Records from a collection:
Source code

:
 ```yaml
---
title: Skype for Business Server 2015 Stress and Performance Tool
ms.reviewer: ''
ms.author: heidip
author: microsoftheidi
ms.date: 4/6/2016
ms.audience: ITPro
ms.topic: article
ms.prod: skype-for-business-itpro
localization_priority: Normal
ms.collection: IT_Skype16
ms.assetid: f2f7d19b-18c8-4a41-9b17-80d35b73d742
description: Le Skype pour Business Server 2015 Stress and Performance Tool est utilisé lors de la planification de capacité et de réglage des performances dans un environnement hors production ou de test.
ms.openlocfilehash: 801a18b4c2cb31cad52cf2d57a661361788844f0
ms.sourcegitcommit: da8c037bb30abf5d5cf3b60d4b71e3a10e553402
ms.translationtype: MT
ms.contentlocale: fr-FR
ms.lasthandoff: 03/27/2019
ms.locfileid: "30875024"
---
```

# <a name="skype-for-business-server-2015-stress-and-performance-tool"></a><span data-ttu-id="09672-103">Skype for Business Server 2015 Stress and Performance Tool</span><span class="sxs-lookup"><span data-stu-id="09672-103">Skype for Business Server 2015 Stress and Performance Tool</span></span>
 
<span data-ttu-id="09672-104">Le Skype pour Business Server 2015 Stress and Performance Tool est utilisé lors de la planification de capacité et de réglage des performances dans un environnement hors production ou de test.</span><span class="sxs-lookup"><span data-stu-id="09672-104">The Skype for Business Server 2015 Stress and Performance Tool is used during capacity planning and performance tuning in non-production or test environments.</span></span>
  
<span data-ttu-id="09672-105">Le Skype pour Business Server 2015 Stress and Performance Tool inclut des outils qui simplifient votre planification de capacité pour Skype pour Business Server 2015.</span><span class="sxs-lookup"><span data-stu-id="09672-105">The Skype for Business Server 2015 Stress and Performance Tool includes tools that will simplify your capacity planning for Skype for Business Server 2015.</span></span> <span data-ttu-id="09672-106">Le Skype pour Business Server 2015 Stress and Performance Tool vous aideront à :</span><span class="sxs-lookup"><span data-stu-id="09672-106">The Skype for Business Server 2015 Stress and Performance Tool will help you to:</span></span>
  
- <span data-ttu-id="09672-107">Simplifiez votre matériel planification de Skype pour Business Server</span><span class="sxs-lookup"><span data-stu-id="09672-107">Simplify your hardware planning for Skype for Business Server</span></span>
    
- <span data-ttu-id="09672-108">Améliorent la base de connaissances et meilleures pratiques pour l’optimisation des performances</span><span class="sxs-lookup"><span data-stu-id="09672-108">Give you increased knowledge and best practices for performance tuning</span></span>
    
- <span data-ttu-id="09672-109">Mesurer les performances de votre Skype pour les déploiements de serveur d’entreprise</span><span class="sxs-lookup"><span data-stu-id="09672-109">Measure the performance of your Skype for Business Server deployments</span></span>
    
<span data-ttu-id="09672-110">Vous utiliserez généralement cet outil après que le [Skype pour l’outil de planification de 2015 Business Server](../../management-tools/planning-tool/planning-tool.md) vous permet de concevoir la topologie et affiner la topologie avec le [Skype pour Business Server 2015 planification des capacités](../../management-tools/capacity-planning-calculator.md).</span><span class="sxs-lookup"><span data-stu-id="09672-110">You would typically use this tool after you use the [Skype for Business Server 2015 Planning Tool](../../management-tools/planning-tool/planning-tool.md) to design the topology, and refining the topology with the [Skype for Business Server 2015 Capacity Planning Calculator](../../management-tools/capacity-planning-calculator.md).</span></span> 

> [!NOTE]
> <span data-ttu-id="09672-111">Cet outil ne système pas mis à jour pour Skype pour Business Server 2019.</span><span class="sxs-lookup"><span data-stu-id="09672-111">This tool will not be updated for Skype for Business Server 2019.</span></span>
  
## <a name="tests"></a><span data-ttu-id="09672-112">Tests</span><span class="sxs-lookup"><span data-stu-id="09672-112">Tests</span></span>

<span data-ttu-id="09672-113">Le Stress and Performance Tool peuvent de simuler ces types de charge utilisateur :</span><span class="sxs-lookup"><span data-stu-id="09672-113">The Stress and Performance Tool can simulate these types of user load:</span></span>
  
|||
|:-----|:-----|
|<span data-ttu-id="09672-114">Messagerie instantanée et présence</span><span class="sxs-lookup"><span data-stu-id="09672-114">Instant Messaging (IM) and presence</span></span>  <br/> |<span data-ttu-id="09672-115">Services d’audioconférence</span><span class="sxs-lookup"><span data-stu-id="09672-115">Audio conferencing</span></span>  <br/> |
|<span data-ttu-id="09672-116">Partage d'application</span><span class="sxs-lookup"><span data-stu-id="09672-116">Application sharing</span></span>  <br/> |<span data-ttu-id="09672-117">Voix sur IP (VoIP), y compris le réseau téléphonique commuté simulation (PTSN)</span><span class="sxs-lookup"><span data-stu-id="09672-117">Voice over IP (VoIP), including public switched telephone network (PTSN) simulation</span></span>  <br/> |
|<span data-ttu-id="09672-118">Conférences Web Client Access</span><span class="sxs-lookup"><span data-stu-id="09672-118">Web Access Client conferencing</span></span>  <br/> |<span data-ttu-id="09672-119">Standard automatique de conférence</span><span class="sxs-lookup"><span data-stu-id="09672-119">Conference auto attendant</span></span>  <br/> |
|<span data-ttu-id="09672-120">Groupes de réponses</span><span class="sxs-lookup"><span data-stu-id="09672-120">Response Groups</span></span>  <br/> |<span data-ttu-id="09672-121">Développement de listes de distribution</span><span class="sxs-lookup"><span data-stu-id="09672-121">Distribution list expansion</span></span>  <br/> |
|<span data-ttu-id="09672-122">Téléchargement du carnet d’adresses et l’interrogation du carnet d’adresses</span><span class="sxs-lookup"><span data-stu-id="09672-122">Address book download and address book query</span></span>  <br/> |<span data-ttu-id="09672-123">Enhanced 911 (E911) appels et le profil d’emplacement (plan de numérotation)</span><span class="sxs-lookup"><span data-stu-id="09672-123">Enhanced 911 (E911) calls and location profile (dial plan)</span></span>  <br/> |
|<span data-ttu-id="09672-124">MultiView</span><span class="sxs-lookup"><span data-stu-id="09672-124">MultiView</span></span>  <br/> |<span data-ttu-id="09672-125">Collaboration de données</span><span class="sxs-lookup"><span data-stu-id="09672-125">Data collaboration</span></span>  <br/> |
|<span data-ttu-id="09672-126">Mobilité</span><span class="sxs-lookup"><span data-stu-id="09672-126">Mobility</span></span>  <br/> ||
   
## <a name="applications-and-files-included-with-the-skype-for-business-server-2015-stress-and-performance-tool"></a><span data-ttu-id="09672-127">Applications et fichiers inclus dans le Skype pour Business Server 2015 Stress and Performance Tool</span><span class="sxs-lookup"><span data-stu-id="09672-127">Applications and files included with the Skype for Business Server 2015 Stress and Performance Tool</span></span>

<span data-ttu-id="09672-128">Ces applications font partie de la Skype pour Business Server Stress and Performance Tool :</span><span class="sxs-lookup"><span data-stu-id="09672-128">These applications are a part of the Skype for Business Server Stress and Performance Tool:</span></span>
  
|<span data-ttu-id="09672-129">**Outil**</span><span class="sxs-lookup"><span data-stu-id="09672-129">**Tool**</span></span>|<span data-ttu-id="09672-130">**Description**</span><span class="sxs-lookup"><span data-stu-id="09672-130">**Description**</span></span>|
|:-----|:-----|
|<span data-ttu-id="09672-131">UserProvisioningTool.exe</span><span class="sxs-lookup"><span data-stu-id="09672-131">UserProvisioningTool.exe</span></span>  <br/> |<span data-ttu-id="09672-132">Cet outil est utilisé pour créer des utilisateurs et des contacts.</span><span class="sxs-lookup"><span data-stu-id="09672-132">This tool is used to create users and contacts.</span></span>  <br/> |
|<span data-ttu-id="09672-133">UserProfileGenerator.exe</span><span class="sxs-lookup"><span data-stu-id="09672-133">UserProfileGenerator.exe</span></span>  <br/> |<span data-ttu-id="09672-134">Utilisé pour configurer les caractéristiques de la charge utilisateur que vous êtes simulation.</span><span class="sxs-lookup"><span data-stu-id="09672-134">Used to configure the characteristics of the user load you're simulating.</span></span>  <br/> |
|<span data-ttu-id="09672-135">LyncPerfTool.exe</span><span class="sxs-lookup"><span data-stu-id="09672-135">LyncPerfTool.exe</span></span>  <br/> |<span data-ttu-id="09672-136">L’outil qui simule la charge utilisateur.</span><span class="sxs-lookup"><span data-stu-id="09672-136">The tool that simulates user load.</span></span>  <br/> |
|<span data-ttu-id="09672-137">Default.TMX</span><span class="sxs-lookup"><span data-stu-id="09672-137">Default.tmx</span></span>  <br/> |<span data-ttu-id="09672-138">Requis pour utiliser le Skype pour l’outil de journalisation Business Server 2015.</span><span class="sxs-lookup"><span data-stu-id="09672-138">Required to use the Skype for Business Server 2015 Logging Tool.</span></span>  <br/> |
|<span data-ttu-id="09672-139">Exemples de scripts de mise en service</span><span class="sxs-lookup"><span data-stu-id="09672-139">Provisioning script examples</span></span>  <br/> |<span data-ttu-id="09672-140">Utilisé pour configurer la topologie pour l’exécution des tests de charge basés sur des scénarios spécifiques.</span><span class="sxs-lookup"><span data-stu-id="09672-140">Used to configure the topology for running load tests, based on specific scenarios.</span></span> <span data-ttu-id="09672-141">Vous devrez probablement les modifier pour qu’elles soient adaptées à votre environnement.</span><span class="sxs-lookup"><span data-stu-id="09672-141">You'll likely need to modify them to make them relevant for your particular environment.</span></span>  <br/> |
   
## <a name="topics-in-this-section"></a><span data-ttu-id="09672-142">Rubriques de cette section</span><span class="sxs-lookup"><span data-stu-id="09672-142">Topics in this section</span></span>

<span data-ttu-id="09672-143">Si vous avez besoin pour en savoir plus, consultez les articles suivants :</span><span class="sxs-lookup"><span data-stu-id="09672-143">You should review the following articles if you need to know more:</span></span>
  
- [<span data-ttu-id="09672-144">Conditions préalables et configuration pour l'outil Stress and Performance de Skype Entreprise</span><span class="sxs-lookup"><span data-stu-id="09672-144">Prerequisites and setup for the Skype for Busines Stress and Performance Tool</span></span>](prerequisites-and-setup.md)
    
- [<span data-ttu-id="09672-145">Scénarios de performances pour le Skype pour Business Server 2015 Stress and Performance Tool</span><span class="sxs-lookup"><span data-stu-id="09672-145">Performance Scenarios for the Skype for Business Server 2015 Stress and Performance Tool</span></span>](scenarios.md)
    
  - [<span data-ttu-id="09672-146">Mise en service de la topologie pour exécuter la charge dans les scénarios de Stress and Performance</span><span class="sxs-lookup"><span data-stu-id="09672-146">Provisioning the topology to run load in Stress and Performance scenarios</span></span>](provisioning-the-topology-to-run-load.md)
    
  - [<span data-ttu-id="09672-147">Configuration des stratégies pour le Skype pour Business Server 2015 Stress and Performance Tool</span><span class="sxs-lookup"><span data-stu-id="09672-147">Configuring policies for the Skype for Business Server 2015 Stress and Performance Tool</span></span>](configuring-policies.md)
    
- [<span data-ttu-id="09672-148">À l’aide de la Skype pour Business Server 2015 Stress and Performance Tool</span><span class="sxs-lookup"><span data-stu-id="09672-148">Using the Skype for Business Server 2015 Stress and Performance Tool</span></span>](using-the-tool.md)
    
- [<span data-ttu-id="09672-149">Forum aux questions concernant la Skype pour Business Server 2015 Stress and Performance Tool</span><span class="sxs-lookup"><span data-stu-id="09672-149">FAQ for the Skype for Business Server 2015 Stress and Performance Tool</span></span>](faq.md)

● Task objective
Within the data above, how many lines include the string "author"? Only the number is required.

● Answer for the task
2